> [Problem statement]
A faithful copy is required: transcribe each line below exactly, minus the pictures.
BEGIN Records provided
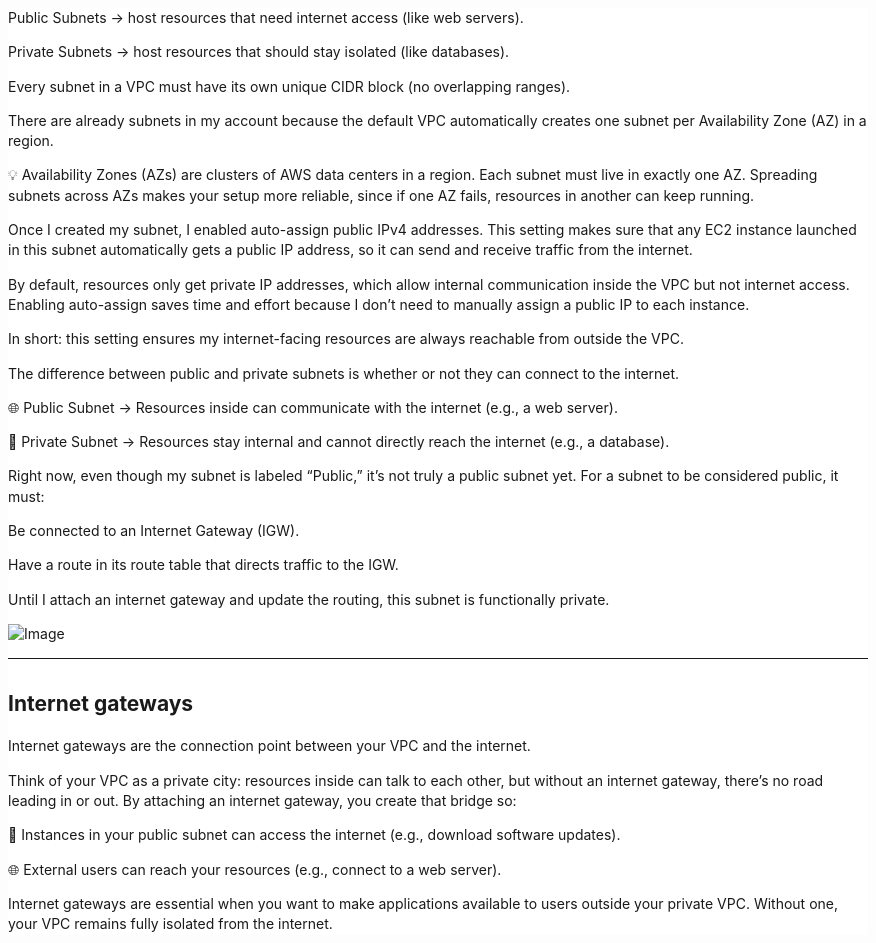Public Subnets → host resources that need internet access (like web servers).

Private Subnets → host resources that should stay isolated (like databases).

Every subnet in a VPC must have its own unique CIDR block (no overlapping ranges).

There are already subnets in my account because the default VPC automatically creates one subnet per Availability Zone (AZ) in a region.

💡 Availability Zones (AZs) are clusters of AWS data centers in a region. Each subnet must live in exactly one AZ. Spreading subnets across AZs makes your setup more reliable, since if one AZ fails, resources in another can keep running.

Once I created my subnet, I enabled auto-assign public IPv4 addresses. This setting makes sure that any EC2 instance launched in this subnet automatically gets a public IP address, so it can send and receive traffic from the internet.

By default, resources only get private IP addresses, which allow internal communication inside the VPC but not internet access. Enabling auto-assign saves time and effort because I don’t need to manually assign a public IP to each instance.

In short: this setting ensures my internet-facing resources are always reachable from outside the VPC.

The difference between public and private subnets is whether or not they can connect to the internet.

🌐 Public Subnet → Resources inside can communicate with the internet (e.g., a web server).

🔐 Private Subnet → Resources stay internal and cannot directly reach the internet (e.g., a database).

Right now, even though my subnet is labeled “Public,” it’s not truly a public subnet yet. For a subnet to be considered public, it must:

Be connected to an Internet Gateway (IGW).

Have a route in its route table that directs traffic to the IGW.

Until I attach an internet gateway and update the routing, this subnet is functionally private.

![Image](http://learn.nextwork.org/secure_red_beautiful_frog/uploads/aws-networks-vpc_157c4219)

---

## Internet gateways

Internet gateways are the connection point between your VPC and the internet.

Think of your VPC as a private city: resources inside can talk to each other, but without an internet gateway, there’s no road leading in or out. By attaching an internet gateway, you create that bridge so:

🚀 Instances in your public subnet can access the internet (e.g., download software updates).

🌐 External users can reach your resources (e.g., connect to a web server).

Internet gateways are essential when you want to make applications available to users outside your private VPC. Without one, your VPC remains fully isolated from the internet.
END Records provided
> [Solution]
Public Subnets → host resources that need internet access (like web servers).

Private Subnets → host resources that should stay isolated (like databases).

Every subnet in a VPC must have its own unique CIDR block (no overlapping ranges).

There are already subnets in my account because the default VPC automatically creates one subnet per Availability Zone (AZ) in a region.

💡 Availability Zones (AZs) are clusters of AWS data centers in a region. Each subnet must live in exactly one AZ. Spreading subnets across AZs makes your setup more reliable, since if one AZ fails, resources in another can keep running.

Once I created my subnet, I enabled auto-assign public IPv4 addresses. This setting makes sure that any EC2 instance launched in this subnet automatically gets a public IP address, so it can send and receive traffic from the internet.

By default, resources only get private IP addresses, which allow internal communication inside the VPC but not internet access. Enabling auto-assign saves time and effort because I don’t need to manually assign a public IP to each instance.

In short: this setting ensures my internet-facing resources are always reachable from outside the VPC.

The difference between public and private subnets is whether or not they can connect to the internet.

🌐 Public Subnet → Resources inside can communicate with the internet (e.g., a web server).

🔐 Private Subnet → Resources stay internal and cannot directly reach the internet (e.g., a database).

Right now, even though my subnet is labeled “Public,” it’s not truly a public subnet yet. For a subnet to be considered public, it must:

Be connected to an Internet Gateway (IGW).

Have a route in its route table that directs traffic to the IGW.

Until I attach an internet gateway and update the routing, this subnet is functionally private.

![Image](http://learn.nextwork.org/secure_red_beautiful_frog/uploads/aws-networks-vpc_157c4219)

---

## Internet gateways

Internet gateways are the connection point between your VPC and the internet.

Think of your VPC as a private city: resources inside can talk to each other, but without an internet gateway, there’s no road leading in or out. By attaching an internet gateway, you create that bridge so:

🚀 Instances in your public subnet can access the internet (e.g., download software updates).

🌐 External users can reach your resources (e.g., connect to a web server).

Internet gateways are essential when you want to make applications available to users outside your private VPC. Without one, your VPC remains fully isolated from the internet.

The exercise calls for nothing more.